* **TASK ITEM**
Wherever a line below holds the word "poderá", copy that line.

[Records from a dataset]

BEGIN

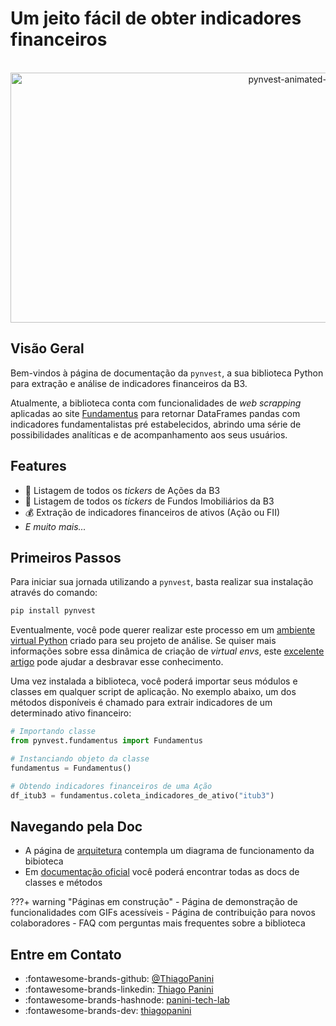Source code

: # Um jeito fácil de obter indicadores financeiros

<div align="center">
    <br><img src="https://github.com/ThiagoPanini/pynvest/blob/docs/atualizacao-de-documentacao/docs/assets/gifs/logo-animated-intro-v2.gif?raw=true" alt="pynvest-animated-intro" width="900" height="400">
</div>

## Visão Geral

Bem-vindos à página de documentação da `pynvest`, a sua biblioteca Python para extração e análise de indicadores financeiros da B3.

Atualmente, a biblioteca conta com funcionalidades de *web scrapping* aplicadas ao site [Fundamentus](https://www.fundamentus.com.br/) para retornar DataFrames pandas com indicadores fundamentalistas pré estabelecidos, abrindo uma série de possibilidades analíticas e de acompanhamento aos seus usuários.

## Features

- 💸 Listagem de todos os *tickers* de Ações da B3
- 🧱 Listagem de todos os *tickers* de Fundos Imobiliários da B3
- 💰 Extração de indicadores financeiros de ativos (Ação ou FII)
- *E muito mais...*

## Primeiros Passos

Para iniciar sua jornada utilizando a `pynvest`, basta realizar sua instalação através do comando:

```python
pip install pynvest
```

Eventualmente, você pode querer realizar este processo em um [ambiente virtual Python](https://docs.python.org/3/library/venv.html) criado para seu projeto de análise. Se quiser mais informações sobre essa dinâmica de criação de *virtual envs*, este [excelente artigo](https://realpython.com/python-virtual-environments-a-primer/) pode ajudar a desbravar esse conhecimento.

Uma vez instalada a biblioteca, você poderá importar seus módulos e classes em qualquer script de aplicação. No exemplo abaixo, um dos métodos disponíveis é chamado para extrair indicadores de um determinado ativo financeiro:

```python
# Importando classe
from pynvest.fundamentus import Fundamentus

# Instanciando objeto da classe
fundamentus = Fundamentus()

# Obtendo indicadores financeiros de uma Ação
df_itub3 = fundamentus.coleta_indicadores_de_ativo("itub3")
```

## Navegando pela Doc

- A página de [arquitetura](./arquitetura.md) contempla um diagrama de funcionamento da bibioteca
- Em [documentação oficial](./mkdocstrings/scrappers/fundamentus.md) você poderá encontrar todas as docs de classes e métodos

???+ warning "Páginas em construção"
    - Página de demonstração de funcionalidades com GIFs acessíveis
    - Página de contribuição para novos colaboradores
    - FAQ com perguntas mais frequentes sobre a biblioteca

## Entre em Contato

- :fontawesome-brands-github: [@ThiagoPanini](https://github.com/ThiagoPanini)
- :fontawesome-brands-linkedin: [Thiago Panini](https://www.linkedin.com/in/thiago-panini/)
- :fontawesome-brands-hashnode: [panini-tech-lab](https://panini.hashnode.dev/)
- :fontawesome-brands-dev: [thiagopanini](https://dev.to/thiagopanini)
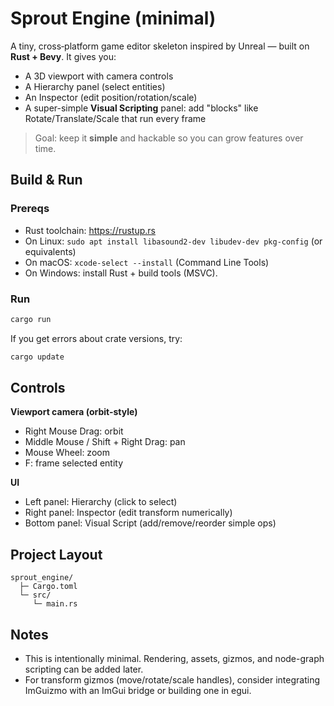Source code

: # Sprout Engine (minimal)

A tiny, cross‑platform game editor skeleton inspired by Unreal — built on **Rust + Bevy**.
It gives you:
- A 3D viewport with camera controls
- A Hierarchy panel (select entities)
- An Inspector (edit position/rotation/scale)
- A super-simple **Visual Scripting** panel: add "blocks" like Rotate/Translate/Scale that run every frame

> Goal: keep it **simple** and hackable so you can grow features over time.

## Build & Run

### Prereqs
- Rust toolchain: https://rustup.rs
- On Linux: `sudo apt install libasound2-dev libudev-dev pkg-config` (or equivalents)
- On macOS: `xcode-select --install` (Command Line Tools)
- On Windows: install Rust + build tools (MSVC).

### Run
```bash
cargo run
```

If you get errors about crate versions, try:
```bash
cargo update
```

## Controls

**Viewport camera (orbit-style)**
- Right Mouse Drag: orbit
- Middle Mouse / Shift + Right Drag: pan
- Mouse Wheel: zoom
- F: frame selected entity

**UI**
- Left panel: Hierarchy (click to select)
- Right panel: Inspector (edit transform numerically)
- Bottom panel: Visual Script (add/remove/reorder simple ops)

## Project Layout

```
sprout_engine/
  ├─ Cargo.toml
  └─ src/
     └─ main.rs
```

## Notes
- This is intentionally minimal. Rendering, assets, gizmos, and node-graph scripting can be added later.
- For transform gizmos (move/rotate/scale handles), consider integrating ImGuizmo with an ImGui bridge or building one in egui.
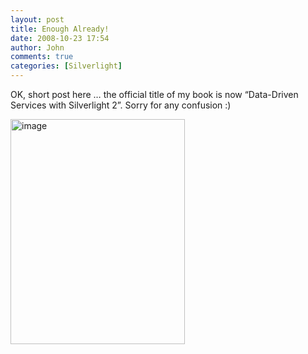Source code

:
 ```yaml
---
layout: post
title: Enough Already!
date: 2008-10-23 17:54
author: John
comments: true
categories: [Silverlight]
---
```

<p>OK, short post here &hellip; the official title of my book is now &ldquo;Data-Driven Services with Silverlight 2&rdquo;. Sorry for any confusion :)</p>
<p><img title="image" style="border-right: 0px; border-top: 0px; display: inline; border-left: 0px; border-bottom: 0px" height="360" alt="image" width="279" border="0" src="/wp-content/uploads/files/media/image/WindowsLiveWriter/EnoughAlready_FBAF/image_3.png" /></p>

END

* **OUTPUT OF THE TASK**
Uma vez instalada a biblioteca, você poderá importar seus módulos e classes em qualquer script de aplicação. No exemplo abaixo, um dos métodos disponíveis é chamado para extrair indicadores de um determinado ativo financeiro:
- Em [documentação oficial](./mkdocstrings/scrappers/fundamentus.md) você poderá encontrar todas as docs de classes e métodos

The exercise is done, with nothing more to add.